# [Directions]
All of the records below must be output exactly, with no pictures carried over.

# [Input]
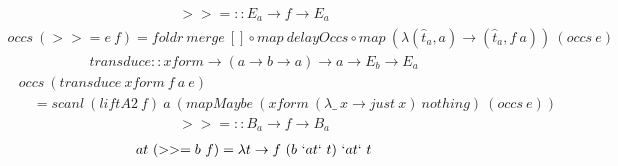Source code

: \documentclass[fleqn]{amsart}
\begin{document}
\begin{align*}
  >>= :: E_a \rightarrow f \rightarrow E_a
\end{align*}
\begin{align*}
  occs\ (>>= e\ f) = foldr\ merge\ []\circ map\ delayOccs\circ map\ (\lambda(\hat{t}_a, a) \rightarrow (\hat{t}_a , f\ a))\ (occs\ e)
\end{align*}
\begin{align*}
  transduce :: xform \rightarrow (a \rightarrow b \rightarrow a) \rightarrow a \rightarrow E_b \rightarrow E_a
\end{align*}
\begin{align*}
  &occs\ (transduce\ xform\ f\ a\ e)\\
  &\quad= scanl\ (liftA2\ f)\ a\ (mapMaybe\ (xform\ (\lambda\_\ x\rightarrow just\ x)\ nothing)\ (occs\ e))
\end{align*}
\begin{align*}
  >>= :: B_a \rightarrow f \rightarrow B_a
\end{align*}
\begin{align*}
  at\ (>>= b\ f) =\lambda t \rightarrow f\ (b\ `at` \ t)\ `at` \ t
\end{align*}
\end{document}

# [Solved problem]
Source code

: \documentclass[fleqn]{amsart}
\begin{document}
\begin{align*}
  >>= :: E_a \rightarrow f \rightarrow E_a
\end{align*}
\begin{align*}
  occs\ (>>= e\ f) = foldr\ merge\ []\circ map\ delayOccs\circ map\ (\lambda(\hat{t}_a, a) \rightarrow (\hat{t}_a , f\ a))\ (occs\ e)
\end{align*}
\begin{align*}
  transduce :: xform \rightarrow (a \rightarrow b \rightarrow a) \rightarrow a \rightarrow E_b \rightarrow E_a
\end{align*}
\begin{align*}
  &occs\ (transduce\ xform\ f\ a\ e)\\
  &\quad= scanl\ (liftA2\ f)\ a\ (mapMaybe\ (xform\ (\lambda\_\ x\rightarrow just\ x)\ nothing)\ (occs\ e))
\end{align*}
\begin{align*}
  >>= :: B_a \rightarrow f \rightarrow B_a
\end{align*}
\begin{align*}
  at\ (>>= b\ f) =\lambda t \rightarrow f\ (b\ `at` \ t)\ `at` \ t
\end{align*}
\end{document}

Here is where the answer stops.